Say how many lines in the material below hold the word "Possible", and say nothing else.

#### Entries supplied:
....................
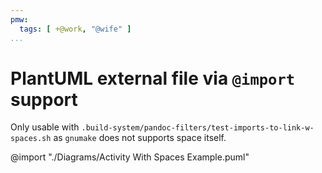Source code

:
 ```yaml
---
pmw:
  tags: [ +@work, "@wife" ]
...
```


PlantUML external file via `@import` support
============================================

Only usable with `.build-system/pandoc-filters/test-imports-to-link-w-spaces.sh`
as `gnumake` does not supports space itself.

@import "./Diagrams/Activity With Spaces Example.puml"
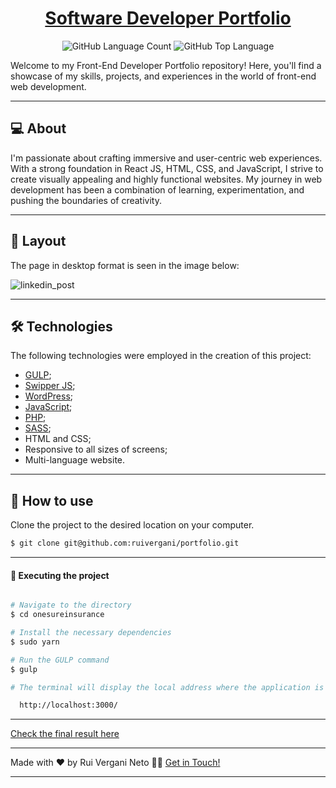 <p align="center">
  <h1 align="center"><a href="https://ruivergani.com/">Software Developer Portfolio</a></h1>
</p>

<p align="center" margin-top="25px" >
  <img alt="GitHub Language Count" src="https://img.shields.io/github/languages/count/ruivergani/portfolio" />

  <img alt="GitHub Top Language" src="https://img.shields.io/github/languages/top/ruivergani/portfolio" />
</p>

Welcome to my Front-End Developer Portfolio repository! Here, you'll find a showcase of my skills, projects, and experiences in the world of front-end web development.
___

## 💻 About 

I'm passionate about crafting immersive and user-centric web experiences. With a strong foundation in React JS, HTML, CSS, and JavaScript, I strive to create visually appealing and highly functional websites. My journey in web development has been a combination of learning, experimentation, and pushing the boundaries of creativity.

___

## 🎨 Layout
The page in desktop format is seen in the image below:


![linkedin_post](https://user-images.githubusercontent.com/70537459/222933593-cbb7377e-6d0b-4f52-8d12-a19ae6452fff.png)

___

## 🛠 Technologies

The following technologies were employed in the creation of this project:

- [GULP](https://gulpjs.com/);
- [Swipper JS](https://swiperjs.com/);
- [WordPress](https://wordpress.org/);
- [JavaScript](https://developer.mozilla.org/en-US/docs/Web/JavaScript);
- [PHP](https://www.php.net/);
- [SASS](https://sass-lang.com/);
- HTML and CSS;
- Responsive to all sizes of screens;
- Multi-language website.

___

## 🚀 How to use

Clone the project to the desired location on your computer.

```bash
$ git clone git@github.com:ruivergani/portfolio.git
```
___

#### 🚧 Executing the project
```bash

# Navigate to the directory
$ cd onesureinsurance

# Install the necessary dependencies
$ sudo yarn

# Run the GULP command
$ gulp

# The terminal will display the local address where the application is running:

  http://localhost:3000/

```

___

[Check the final result here](https://ruivergani.com/)

___

Made with ❤️ by Rui Vergani Neto 👋🏽 [Get in Touch!](https://www.linkedin.com/in/ruivergani/)

---
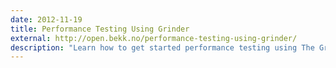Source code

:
 ```yaml
---
date: 2012-11-19
title: Performance Testing Using Grinder
external: http://open.bekk.no/performance-testing-using-grinder/
description: "Learn how to get started performance testing using The Grinder."
---
```

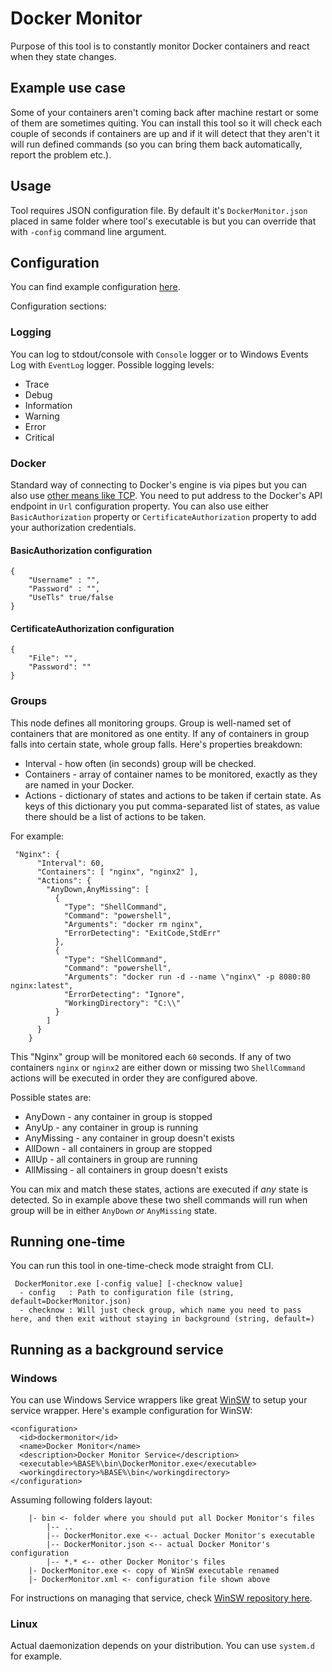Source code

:# Docker Monitor
Purpose of this tool is to constantly monitor Docker containers and react when they state changes.

## Example use case
Some of your containers aren't coming back after machine restart or some of them are sometimes quiting. You can install this tool so it will check each couple of seconds if containers are up and if it will detect that they aren't it will run defined commands (so you can bring them back automatically, report the problem etc.).

## Usage
Tool requires JSON configuration file. By default it's `DockerMonitor.json` placed in same folder where tool's executable is but you can override that with `-config` command line argument.

## Configuration
You can find example configuration [here](https://github.com/EvilVir/DockerMonitor/blob/master/Docker%20Monitor/Config.example.json).

Configuration sections:

### Logging
You can log to stdout/console with `Console` logger or to Windows Events Log with `EventLog` logger. Possible logging levels:

* Trace
* Debug
* Information
* Warning
* Error
* Critical

### Docker
Standard way of connecting to Docker's engine is via pipes but you can also use [other means like TCP](https://docs.docker.com/engine/reference/commandline/dockerd/). You need to put address to the Docker's API endpoint in `Url` configuration property. You can also use either `BasicAuthorization` property or `CertificateAuthorization` property to add your authorization credentials.

#### BasicAuthorization configuration
```
{
    "Username" : "",
    "Password" : "",
    "UseTls" true/false
}
```

#### CertificateAuthorization configuration
```
{
    "File": "",
    "Password": ""
}
```

### Groups
This node defines all monitoring groups. Group is well-named set of containers that are monitored as one entity. If any of containers in group falls into certain state, whole group falls. Here's properties breakdown:

* Interval - how often (in seconds) group will be checked.
* Containers - array of container names to be monitored, exactly as they are named in your Docker.
* Actions - dictionary of states and actions to be taken if certain state. As keys of this dictionary you put comma-separated list of states, as value there should be a list of actions to be taken.

For example:

```
 "Nginx": {
      "Interval": 60,
      "Containers": [ "nginx", "nginx2" ],
      "Actions": {
        "AnyDown,AnyMissing": [
          {
            "Type": "ShellCommand",
            "Command": "powershell",
            "Arguments": "docker rm nginx",
            "ErrorDetecting": "ExitCode,StdErr"
          },
          {
            "Type": "ShellCommand",
            "Command": "powershell",
            "Arguments": "docker run -d --name \"nginx\" -p 8080:80 nginx:latest",
            "ErrorDetecting": "Ignore",
            "WorkingDirectory": "C:\\"
          }
        ]
      }
    }
```

This "Nginx" group will be monitored each `60` seconds. If any of two containers `nginx` or `nginx2` are either down or missing two `ShellCommand` actions will be executed in order they are configured above.

Possible states are:

* AnyDown - any container in group is stopped
* AnyUp - any container in group is running
* AnyMissing - any container in group doesn't exists
* AllDown - all containers in group are stopped
* AllUp - all containers in group are running
* AllMissing - all containers in group doesn't exists

You can mix and match these states, actions are executed if _any_ state is detected. So in example above these two shell commands will run when group will be in either `AnyDown` _or_ `AnyMissing` state.

## Running one-time
You can run this tool in one-time-check mode straight from CLI.

```
 DockerMonitor.exe [-config value] [-checknow value]
  - config   : Path to configuration file (string, default=DockerMonitor.json)
  - checknow : Will just check group, which name you need to pass here, and then exit without staying in background (string, default=)
```

## Running as a background service

### Windows
You can use Windows Service wrappers like great [WinSW](https://github.com/kohsuke/winsw) to setup your service wrapper. Here's example configuration for WinSW:

```
<configuration>
  <id>dockermonitor</id>
  <name>Docker Monitor</name>
  <description>Docker Monitor Service</description>
  <executable>%BASE%\bin\DockerMonitor.exe</executable>
  <workingdirectory>%BASE%\bin</workingdirectory>
</configuration>
```

Assuming following folders layout:

```
    |- bin <- folder where you should put all Docker Monitor's files
        |-- ..
        |-- DockerMonitor.exe <-- actual Docker Monitor's executable
        |-- DockerMonitor.json <-- actual Docker Monitor's configuration
        |-- *.* <-- other Docker Monitor's files
    |- DockerMonitor.exe <- copy of WinSW executable renamed
    |- DockerMonitor.xml <- configuration file shown above
```

For instructions on managing that service, check [WinSW repository here](https://github.com/kohsuke/winsw).

### Linux
Actual daemonization depends on your distribution. You can use `system.d` for example.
....................
#### Response to this exercise:
2